Govt must preserve water retention zones

Updated at 12:06am on September 09, 2018

IT IS alarming that water retention zones around the capital are shrinking fast, because of land grab and unplanned construction, resulting in prolonged water stagnation and environmental hazards. The Flood Action Plan and the Detailed Area Plan of the capital city identified 5,523 acres of water retention areas, 20,093 acres of canals and rivers, and 74,598 acres of flood flow zones for preservation. But the harsh reality is that almost two-thirds of the areas have already been grabbed by powerful groups and various government agencies. Reportedly, according to a Bangladesh Institute of Planners estimate, more than 2,000 acres of flood flow zones disappear every year. A study done in 2017 by Rajdhani Unnayan Kartripakkha says that barely 1,744 acres of water retention areas around the capital exists now. The Institute of Water and Environment chair says that the disappearance of water retention areas could cause flash floods, besides increasing the duration of water stagnation. In a word, the capital is headed for serious environmental and public health crisis.
This all brings to the fore the government’s apathy and indifference to the capital city and its attachment of importance to the mercenary interests of realtors and land grabbers. Urban planners expressed their consternation that this would turn the city into a veritable jungle of concrete. Now the natural catchment areas have been filled up to make room for buildings; the minimum breathing space required for the people has been stamped out. The most objectionable part of the story is that the power of money, of a section of realtors, and greed, of some of the officials, have colluded to transform what was once a placid, idyllic metropolis into nearly an unliveable place. That is why after every light shower, life in the capital comes to a grinding halt. What raises grave concern is that in the absence of an effective monitoring on part of the authorities concerned, a number of companies have developed housing projects endangering the city environment in violation of relevant rules and regulations over the years, which have preyed on innocent clients leading them eventually to ruination.

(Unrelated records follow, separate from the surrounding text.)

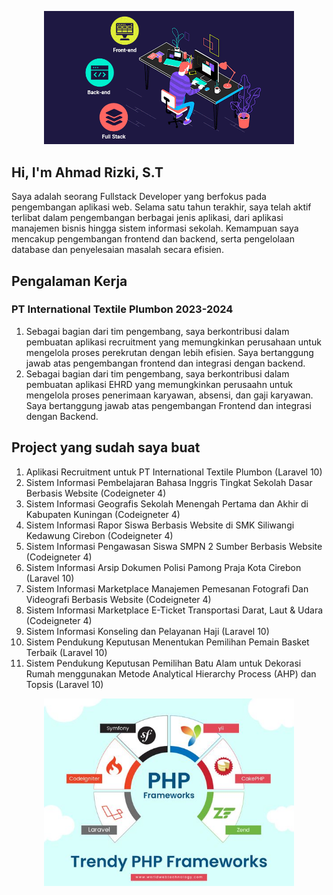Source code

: <p align="center"><a href="#" target="_blank"><img src="123.gif" width="400" alt="Laravel Logo"></a></p>

## Hi, I'm Ahmad Rizki, S.T
Saya adalah seorang Fullstack Developer yang berfokus pada pengembangan aplikasi web. Selama satu tahun terakhir, saya telah aktif terlibat dalam pengembangan berbagai jenis aplikasi, dari aplikasi manajemen bisnis hingga sistem informasi sekolah. Kemampuan saya mencakup pengembangan frontend dan backend, serta pengelolaan database dan penyelesaian masalah secara efisien.

## Pengalaman Kerja

### PT International Textile Plumbon 2023-2024
1. Sebagai bagian dari tim pengembang, saya berkontribusi dalam pembuatan aplikasi recruitment yang memungkinkan perusahaan untuk mengelola proses perekrutan dengan lebih efisien. Saya bertanggung jawab atas pengembangan frontend dan integrasi dengan backend.
2. Sebagai bagian dari tim pengembang, saya berkontribusi dalam pembuatan aplikasi EHRD yang memungkinkan perusaahn untuk mengelola proses penerimaan karyawan, absensi, dan gaji karyawan. Saya bertanggung jawab atas pengembangan Frontend dan integrasi dengan Backend.

## Project yang sudah saya buat 

1. Aplikasi Recruitment untuk PT International Textile Plumbon (Laravel 10)
2. Sistem Informasi Pembelajaran Bahasa Inggris Tingkat Sekolah Dasar Berbasis Website (Codeigneter 4)
3. Sistem Informasi Geografis Sekolah Menengah Pertama dan Akhir di Kabupaten Kuningan (Codeigneter 4)
4. Sistem Informasi Rapor Siswa Berbasis Website di SMK Siliwangi Kedawung Cirebon (Codeigneter 4)
5. Sistem Informasi Pengawasan Siswa SMPN 2 Sumber Berbasis Website (Codeigneter 4)
6. Sistem Informasi Arsip Dokumen Polisi Pamong Praja Kota Cirebon (Laravel 10)
7. Sistem Informasi Marketplace Manajemen Pemesanan Fotografi Dan Videografi Berbasis Website (Codeigneter 4)
8. Sistem Informasi Marketplace E-Ticket Transportasi Darat, Laut & Udara (Codeigneter 4)
9. Sistem Informasi Konseling dan Pelayanan Haji (Laravel 10)
10. Sistem Pendukung Keputusan Menentukan Pemilihan Pemain Basket Terbaik (Laravel 10)
11. Sistem Pendukung Keputusan Pemilihan Batu Alam untuk Dekorasi Rumah menggunakan Metode Analytical Hierarchy Process (AHP) dan Topsis (Laravel 10)

<p align="center"><a href="#" target="_blank"><img src="2.jpg" width="400" alt="Laravel Logo"></a></p>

The government needs to realise that it would be of no use to advantage and benefit any vested interests at the expense of the liveability of a city already home to about 16 million people. The incumbents also need to realise that it is only because of such unplanned urbanisation, including land development of flood flow zones, that rain water cannot recede easily straining life in the city. While it necessitates the formulation and implementation of plans to restore the water retention areas for ending its water stagnation problem, the government needs to enforce the Private Housing Project Land Development Rules 2004 stringently to address the woes of the city dwellers.